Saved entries
□ □ □

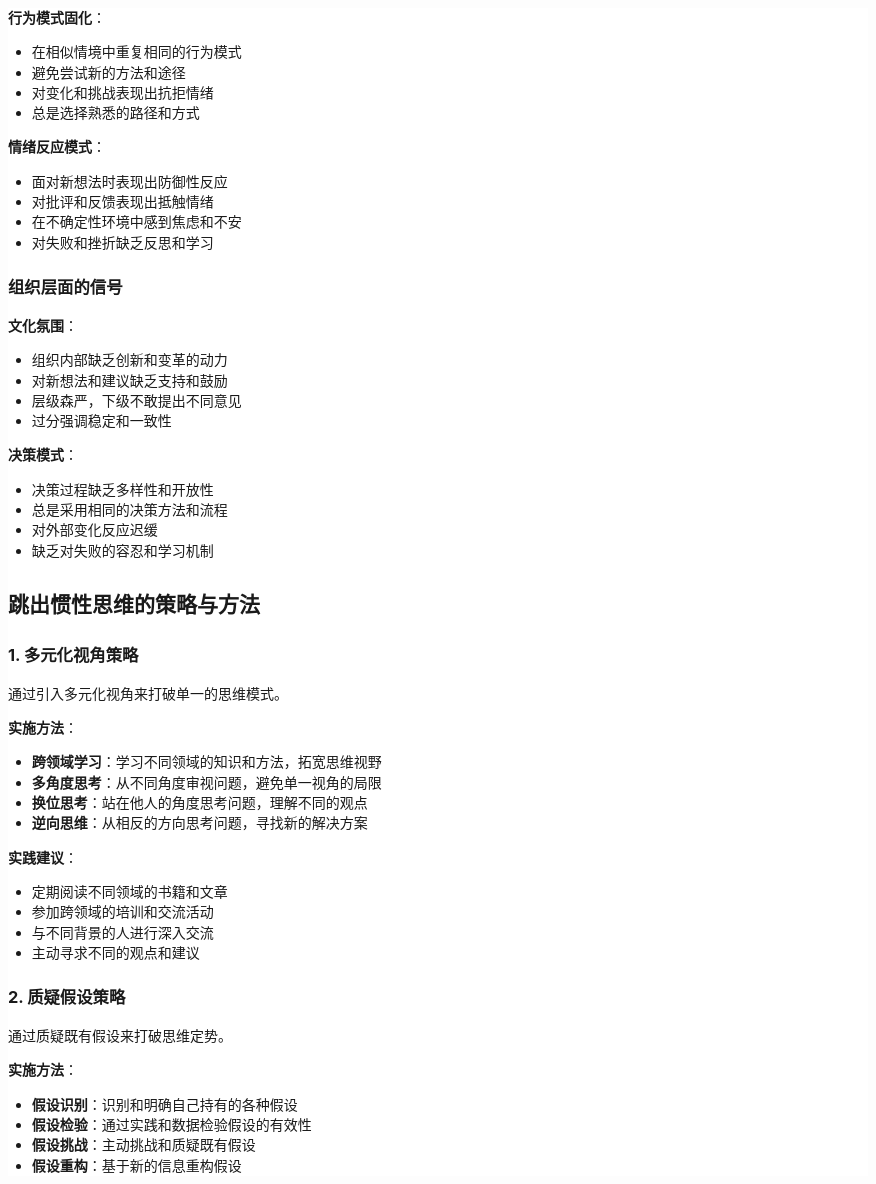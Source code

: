 **行为模式固化**：
- 在相似情境中重复相同的行为模式
- 避免尝试新的方法和途径
- 对变化和挑战表现出抗拒情绪
- 总是选择熟悉的路径和方式

**情绪反应模式**：
- 面对新想法时表现出防御性反应
- 对批评和反馈表现出抵触情绪
- 在不确定性环境中感到焦虑和不安
- 对失败和挫折缺乏反思和学习

### 组织层面的信号

**文化氛围**：
- 组织内部缺乏创新和变革的动力
- 对新想法和建议缺乏支持和鼓励
- 层级森严，下级不敢提出不同意见
- 过分强调稳定和一致性

**决策模式**：
- 决策过程缺乏多样性和开放性
- 总是采用相同的决策方法和流程
- 对外部变化反应迟缓
- 缺乏对失败的容忍和学习机制

## 跳出惯性思维的策略与方法

### 1. 多元化视角策略

通过引入多元化视角来打破单一的思维模式。

**实施方法**：
- **跨领域学习**：学习不同领域的知识和方法，拓宽思维视野
- **多角度思考**：从不同角度审视问题，避免单一视角的局限
- **换位思考**：站在他人的角度思考问题，理解不同的观点
- **逆向思维**：从相反的方向思考问题，寻找新的解决方案

**实践建议**：
- 定期阅读不同领域的书籍和文章
- 参加跨领域的培训和交流活动
- 与不同背景的人进行深入交流
- 主动寻求不同的观点和建议

### 2. 质疑假设策略

通过质疑既有假设来打破思维定势。

**实施方法**：
- **假设识别**：识别和明确自己持有的各种假设
- **假设检验**：通过实践和数据检验假设的有效性
- **假设挑战**：主动挑战和质疑既有假设
- **假设重构**：基于新的信息重构假设
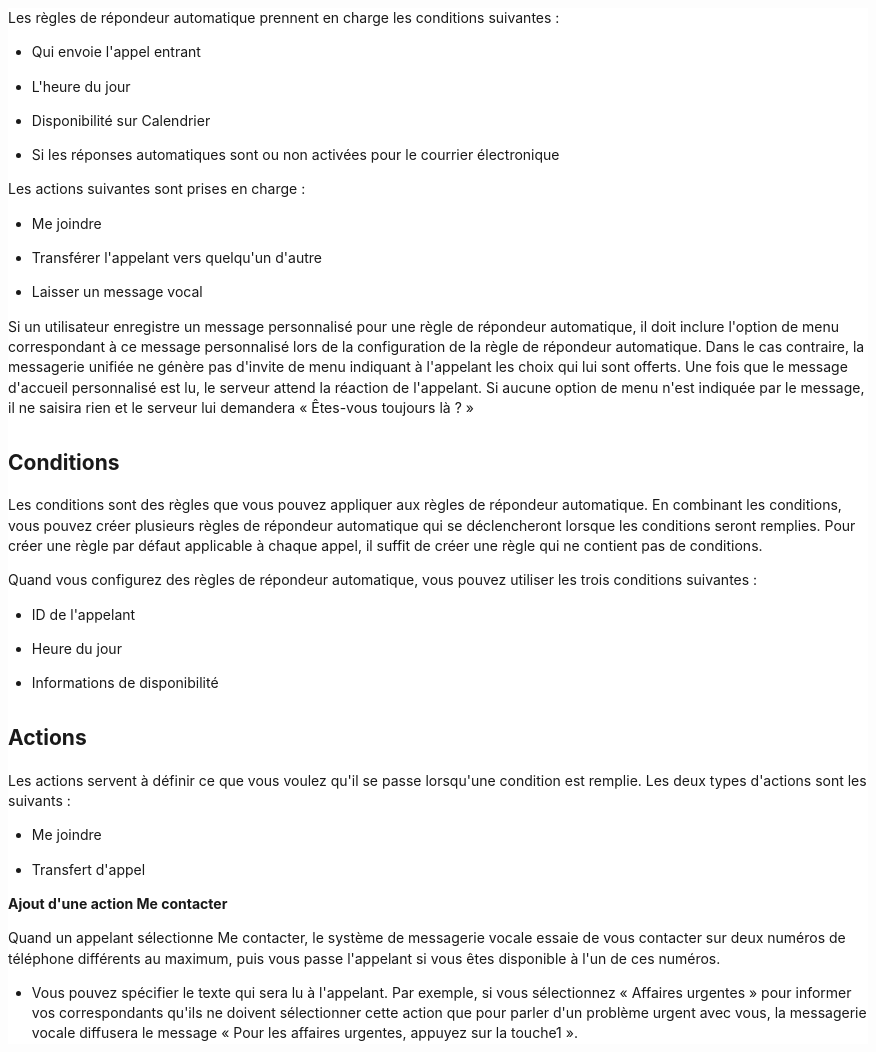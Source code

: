 Les règles de répondeur automatique prennent en charge les conditions suivantes :

  - Qui envoie l'appel entrant

  - L'heure du jour

  - Disponibilité sur Calendrier

  - Si les réponses automatiques sont ou non activées pour le courrier électronique

Les actions suivantes sont prises en charge :

  - Me joindre

  - Transférer l'appelant vers quelqu'un d'autre

  - Laisser un message vocal

Si un utilisateur enregistre un message personnalisé pour une règle de répondeur automatique, il doit inclure l'option de menu correspondant à ce message personnalisé lors de la configuration de la règle de répondeur automatique. Dans le cas contraire, la messagerie unifiée ne génère pas d'invite de menu indiquant à l'appelant les choix qui lui sont offerts. Une fois que le message d'accueil personnalisé est lu, le serveur attend la réaction de l'appelant. Si aucune option de menu n'est indiquée par le message, il ne saisira rien et le serveur lui demandera « Êtes-vous toujours là ? »

## Conditions

Les conditions sont des règles que vous pouvez appliquer aux règles de répondeur automatique. En combinant les conditions, vous pouvez créer plusieurs règles de répondeur automatique qui se déclencheront lorsque les conditions seront remplies. Pour créer une règle par défaut applicable à chaque appel, il suffit de créer une règle qui ne contient pas de conditions.

Quand vous configurez des règles de répondeur automatique, vous pouvez utiliser les trois conditions suivantes :

  - ID de l'appelant

  - Heure du jour

  - Informations de disponibilité

## Actions

Les actions servent à définir ce que vous voulez qu'il se passe lorsqu'une condition est remplie. Les deux types d'actions sont les suivants :

  - Me joindre

  - Transfert d'appel

**Ajout d'une action Me contacter**

Quand un appelant sélectionne Me contacter, le système de messagerie vocale essaie de vous contacter sur deux numéros de téléphone différents au maximum, puis vous passe l'appelant si vous êtes disponible à l'un de ces numéros.

  - Vous pouvez spécifier le texte qui sera lu à l'appelant. Par exemple, si vous sélectionnez « Affaires urgentes » pour informer vos correspondants qu'ils ne doivent sélectionner cette action que pour parler d'un problème urgent avec vous, la messagerie vocale diffusera le message « Pour les affaires urgentes, appuyez sur la touche1 ».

□ □ □

• **TASK OBJECTIVE**:
Restate the data word for word while omitting each picture.

• **SOLUTION BELOW**:
Source code

: **行为模式固化**：
- 在相似情境中重复相同的行为模式
- 避免尝试新的方法和途径
- 对变化和挑战表现出抗拒情绪
- 总是选择熟悉的路径和方式

**情绪反应模式**：
- 面对新想法时表现出防御性反应
- 对批评和反馈表现出抵触情绪
- 在不确定性环境中感到焦虑和不安
- 对失败和挫折缺乏反思和学习

### 组织层面的信号

**文化氛围**：
- 组织内部缺乏创新和变革的动力
- 对新想法和建议缺乏支持和鼓励
- 层级森严，下级不敢提出不同意见
- 过分强调稳定和一致性

**决策模式**：
- 决策过程缺乏多样性和开放性
- 总是采用相同的决策方法和流程
- 对外部变化反应迟缓
- 缺乏对失败的容忍和学习机制

## 跳出惯性思维的策略与方法

### 1. 多元化视角策略

通过引入多元化视角来打破单一的思维模式。

**实施方法**：
- **跨领域学习**：学习不同领域的知识和方法，拓宽思维视野
- **多角度思考**：从不同角度审视问题，避免单一视角的局限
- **换位思考**：站在他人的角度思考问题，理解不同的观点
- **逆向思维**：从相反的方向思考问题，寻找新的解决方案

**实践建议**：
- 定期阅读不同领域的书籍和文章
- 参加跨领域的培训和交流活动
- 与不同背景的人进行深入交流
- 主动寻求不同的观点和建议

### 2. 质疑假设策略

通过质疑既有假设来打破思维定势。

**实施方法**：
- **假设识别**：识别和明确自己持有的各种假设
- **假设检验**：通过实践和数据检验假设的有效性
- **假设挑战**：主动挑战和质疑既有假设
- **假设重构**：基于新的信息重构假设
Source code

: Les règles de répondeur automatique prennent en charge les conditions suivantes :

  - Qui envoie l'appel entrant

  - L'heure du jour

  - Disponibilité sur Calendrier

  - Si les réponses automatiques sont ou non activées pour le courrier électronique

Les actions suivantes sont prises en charge :

  - Me joindre

  - Transférer l'appelant vers quelqu'un d'autre

  - Laisser un message vocal

Si un utilisateur enregistre un message personnalisé pour une règle de répondeur automatique, il doit inclure l'option de menu correspondant à ce message personnalisé lors de la configuration de la règle de répondeur automatique. Dans le cas contraire, la messagerie unifiée ne génère pas d'invite de menu indiquant à l'appelant les choix qui lui sont offerts. Une fois que le message d'accueil personnalisé est lu, le serveur attend la réaction de l'appelant. Si aucune option de menu n'est indiquée par le message, il ne saisira rien et le serveur lui demandera « Êtes-vous toujours là ? »

## Conditions

Les conditions sont des règles que vous pouvez appliquer aux règles de répondeur automatique. En combinant les conditions, vous pouvez créer plusieurs règles de répondeur automatique qui se déclencheront lorsque les conditions seront remplies. Pour créer une règle par défaut applicable à chaque appel, il suffit de créer une règle qui ne contient pas de conditions.

Quand vous configurez des règles de répondeur automatique, vous pouvez utiliser les trois conditions suivantes :

  - ID de l'appelant

  - Heure du jour

  - Informations de disponibilité

## Actions

Les actions servent à définir ce que vous voulez qu'il se passe lorsqu'une condition est remplie. Les deux types d'actions sont les suivants :

  - Me joindre

  - Transfert d'appel

**Ajout d'une action Me contacter**

Quand un appelant sélectionne Me contacter, le système de messagerie vocale essaie de vous contacter sur deux numéros de téléphone différents au maximum, puis vous passe l'appelant si vous êtes disponible à l'un de ces numéros.

  - Vous pouvez spécifier le texte qui sera lu à l'appelant. Par exemple, si vous sélectionnez « Affaires urgentes » pour informer vos correspondants qu'ils ne doivent sélectionner cette action que pour parler d'un problème urgent avec vous, la messagerie vocale diffusera le message « Pour les affaires urgentes, appuyez sur la touche1 ».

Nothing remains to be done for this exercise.